Selah Brown suffered second- and third-degree burns over 65 percent of his body after his father put him a bathtub filled with scalding hot water. The recovery and related treatments will overshadow much of Selah's young life; while his mother, Dedra, must scramble to raise the necessary funds for his care.
HAMILTON — Selah Brown recently played with two of his cousins at a park on Nottingham Way in Hamilton, climbing on a play set, riding a stationary bicycle and tossing an Elmo doll high into the air to see if he could get it stuck in a tree.
“He’s just a regular 4-year-old. He likes to do what 4-year-olds do best,” his mother Dedra Brown said. “He gives me a heart attack sometimes.”
But on Wednesday, two weeks after his fourth birthday, Selah was in a hospital in Boston undergoing skin graft surgery, one of many treatments he has received since he was severely burned as a 2-year-old.
It’s a surgery he will have many times until he stops growing, his mother said, explaining that scar tissue doesn’t stretch, and constant medical care will be required until he reaches adult size.
“Each time he grows he has to keep going back,” Brown said. “When he grows, the skin he has now, it doesn’t grow.”
On June 18, 2011, when Selah was 2, he was taken to visit his father, Beau Holder, in Trenton to celebrate Father’s Day. The father should have been under supervision, Superior Court Judge Thomas Sumners has said. But the child was left entirely in Holder’s care, and something terrible happened.
“Apparently his father placed him in the bathtub filled with scalding hot water,” his mother said. Selah suffered second- and third-degree burns over 65 percent of his body. The recovery and related treatments will overshadow much of his young life; while Brown must scramble to raise the necessary funds for his care.
Holder pleaded guilty in June to second-degree endangerment of a child and earlier this month was sentenced to six years in prison. His lawyer has said Holder never intended to hurt the boy.
“To Miss Brown, to the Brown family, to my son: I am sorry,” Holder said in a court appearance Aug. 2.
Dedra Brown said she is unhappy with the plea agreement and Holder should be locked up for longer. “He needs more time,” she said.
At the sentencing, Sumners said the six-year term followed the sentencing guidelines for the second-degree charge. A charge of aggravated assault was dropped in exchange for Holder’s guilty plea.
Despite finding Holder guilty of endangerment, Sumners acknowledged he “had some mental flaws that would affect his ability to properly care for his son.”
The judge said no ruling can change what happened to Selah.
“There is no resolution in this case that would make anybody any better,” Sumners said. “The acts committed against him were disgusting and unconscionable.”
Selah has spent the last two years recovering at Shriner’s Hospital in Boston and just recently returned home, his mother said. He will return to Shriner’s for treatments such as the skin-graft surgery he had on Wednesday. And as the grafts continue, his body resembles a patchwork more and more.
“Since he wasn’t burned on his right side of his body, they take skin from the right side of his body and put it on the left,” Brown said.
When he was treated after being scalded, fluid began to build in Selah’s lungs and doctors put in a tracheostomy tube to allow them to drain, she said.
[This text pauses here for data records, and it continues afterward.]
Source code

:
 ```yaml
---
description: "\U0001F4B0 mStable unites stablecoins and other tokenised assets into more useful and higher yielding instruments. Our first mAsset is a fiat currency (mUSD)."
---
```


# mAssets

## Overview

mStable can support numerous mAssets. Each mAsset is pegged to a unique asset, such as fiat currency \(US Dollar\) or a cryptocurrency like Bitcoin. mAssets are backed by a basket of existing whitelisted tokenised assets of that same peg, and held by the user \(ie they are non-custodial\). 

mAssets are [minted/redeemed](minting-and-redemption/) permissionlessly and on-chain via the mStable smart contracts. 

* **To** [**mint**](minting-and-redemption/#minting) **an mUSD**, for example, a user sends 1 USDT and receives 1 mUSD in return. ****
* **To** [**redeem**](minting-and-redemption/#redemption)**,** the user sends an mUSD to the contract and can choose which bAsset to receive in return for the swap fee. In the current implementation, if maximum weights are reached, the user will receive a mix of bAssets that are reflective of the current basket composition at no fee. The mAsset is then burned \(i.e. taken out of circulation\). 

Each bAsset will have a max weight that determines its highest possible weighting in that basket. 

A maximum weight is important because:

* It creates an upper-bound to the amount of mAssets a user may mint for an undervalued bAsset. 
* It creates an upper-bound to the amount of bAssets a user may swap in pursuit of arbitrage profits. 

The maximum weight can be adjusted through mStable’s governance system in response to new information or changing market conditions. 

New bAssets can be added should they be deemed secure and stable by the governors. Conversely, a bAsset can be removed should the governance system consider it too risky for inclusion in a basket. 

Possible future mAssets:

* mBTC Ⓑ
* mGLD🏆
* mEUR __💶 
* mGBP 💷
The young child will finally see that removed at the end of this summer.
“When he was burned, his lungs got infected, so he has that until October of this year,” Brown said.
The nonprofit group Angel Flight provides free flights to and from Boston, Brown said.
But the medical bills for all of Selah’s surgeries, physical therapy and unexpected trips to the emergency room have added up, and friends have offered to hold fundraisers to help offset the cost.
A fundraiser at Carella’s Chocolates and Gifts on July 27 raised nearly $1,000, organizers said, and a picnic fundraiser is scheduled for Aug. 31 at Bromley Park from noon to 7 p.m. Selah will be there, likely running around and playing with his friends, Brown said.